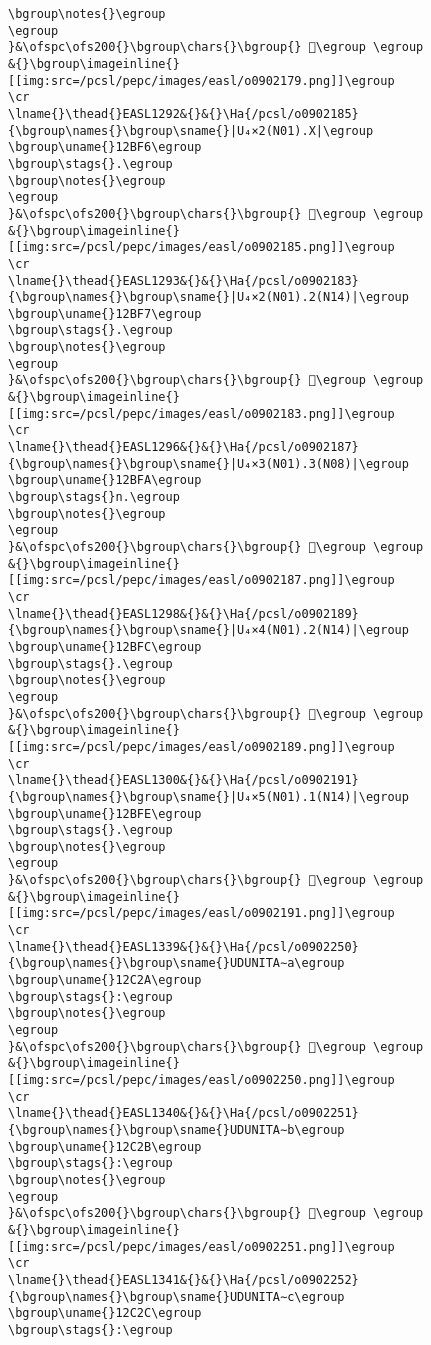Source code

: \begin{verbatim}
\bgroup\notes{}\egroup
\egroup
}&\ofspc\ofs200{}\bgroup\chars{}\bgroup{} 𒯴\egroup \egroup
&{}\bgroup\imageinline{}[[img:src=/pcsl/pepc/images/easl/o0902179.png]]\egroup
\cr
\lname{}\thead{}EASL1292&{}&{}\Ha{/pcsl/o0902185}{\bgroup\names{}\bgroup\sname{}|U₄×2(N01).X|\egroup
\bgroup\uname{}12BF6\egroup
\bgroup\stags{}.\egroup
\bgroup\notes{}\egroup
\egroup
}&\ofspc\ofs200{}\bgroup\chars{}\bgroup{} 𒯶\egroup \egroup
&{}\bgroup\imageinline{}[[img:src=/pcsl/pepc/images/easl/o0902185.png]]\egroup
\cr
\lname{}\thead{}EASL1293&{}&{}\Ha{/pcsl/o0902183}{\bgroup\names{}\bgroup\sname{}|U₄×2(N01).2(N14)|\egroup
\bgroup\uname{}12BF7\egroup
\bgroup\stags{}.\egroup
\bgroup\notes{}\egroup
\egroup
}&\ofspc\ofs200{}\bgroup\chars{}\bgroup{} 𒯷\egroup \egroup
&{}\bgroup\imageinline{}[[img:src=/pcsl/pepc/images/easl/o0902183.png]]\egroup
\cr
\lname{}\thead{}EASL1296&{}&{}\Ha{/pcsl/o0902187}{\bgroup\names{}\bgroup\sname{}|U₄×3(N01).3(N08)|\egroup
\bgroup\uname{}12BFA\egroup
\bgroup\stags{}n.\egroup
\bgroup\notes{}\egroup
\egroup
}&\ofspc\ofs200{}\bgroup\chars{}\bgroup{} 𒯺\egroup \egroup
&{}\bgroup\imageinline{}[[img:src=/pcsl/pepc/images/easl/o0902187.png]]\egroup
\cr
\lname{}\thead{}EASL1298&{}&{}\Ha{/pcsl/o0902189}{\bgroup\names{}\bgroup\sname{}|U₄×4(N01).2(N14)|\egroup
\bgroup\uname{}12BFC\egroup
\bgroup\stags{}.\egroup
\bgroup\notes{}\egroup
\egroup
}&\ofspc\ofs200{}\bgroup\chars{}\bgroup{} 𒯼\egroup \egroup
&{}\bgroup\imageinline{}[[img:src=/pcsl/pepc/images/easl/o0902189.png]]\egroup
\cr
\lname{}\thead{}EASL1300&{}&{}\Ha{/pcsl/o0902191}{\bgroup\names{}\bgroup\sname{}|U₄×5(N01).1(N14)|\egroup
\bgroup\uname{}12BFE\egroup
\bgroup\stags{}.\egroup
\bgroup\notes{}\egroup
\egroup
}&\ofspc\ofs200{}\bgroup\chars{}\bgroup{} 𒯾\egroup \egroup
&{}\bgroup\imageinline{}[[img:src=/pcsl/pepc/images/easl/o0902191.png]]\egroup
\cr
\lname{}\thead{}EASL1339&{}&{}\Ha{/pcsl/o0902250}{\bgroup\names{}\bgroup\sname{}UDUNITA∼a\egroup
\bgroup\uname{}12C2A\egroup
\bgroup\stags{}:\egroup
\bgroup\notes{}\egroup
\egroup
}&\ofspc\ofs200{}\bgroup\chars{}\bgroup{} 𒰪\egroup \egroup
&{}\bgroup\imageinline{}[[img:src=/pcsl/pepc/images/easl/o0902250.png]]\egroup
\cr
\lname{}\thead{}EASL1340&{}&{}\Ha{/pcsl/o0902251}{\bgroup\names{}\bgroup\sname{}UDUNITA∼b\egroup
\bgroup\uname{}12C2B\egroup
\bgroup\stags{}:\egroup
\bgroup\notes{}\egroup
\egroup
}&\ofspc\ofs200{}\bgroup\chars{}\bgroup{} 𒰫\egroup \egroup
&{}\bgroup\imageinline{}[[img:src=/pcsl/pepc/images/easl/o0902251.png]]\egroup
\cr
\lname{}\thead{}EASL1341&{}&{}\Ha{/pcsl/o0902252}{\bgroup\names{}\bgroup\sname{}UDUNITA∼c\egroup
\bgroup\uname{}12C2C\egroup
\bgroup\stags{}:\egroup

\end{verbatim}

◆ Work order
Filter the entries above and copy only the lines that hold "UDUNITA".

◆ Result of this task
\lname{}\thead{}EASL1339&{}&{}\Ha{/pcsl/o0902250}{\bgroup\names{}\bgroup\sname{}UDUNITA∼a\egroup
\lname{}\thead{}EASL1340&{}&{}\Ha{/pcsl/o0902251}{\bgroup\names{}\bgroup\sname{}UDUNITA∼b\egroup
\lname{}\thead{}EASL1341&{}&{}\Ha{/pcsl/o0902252}{\bgroup\names{}\bgroup\sname{}UDUNITA∼c\egroup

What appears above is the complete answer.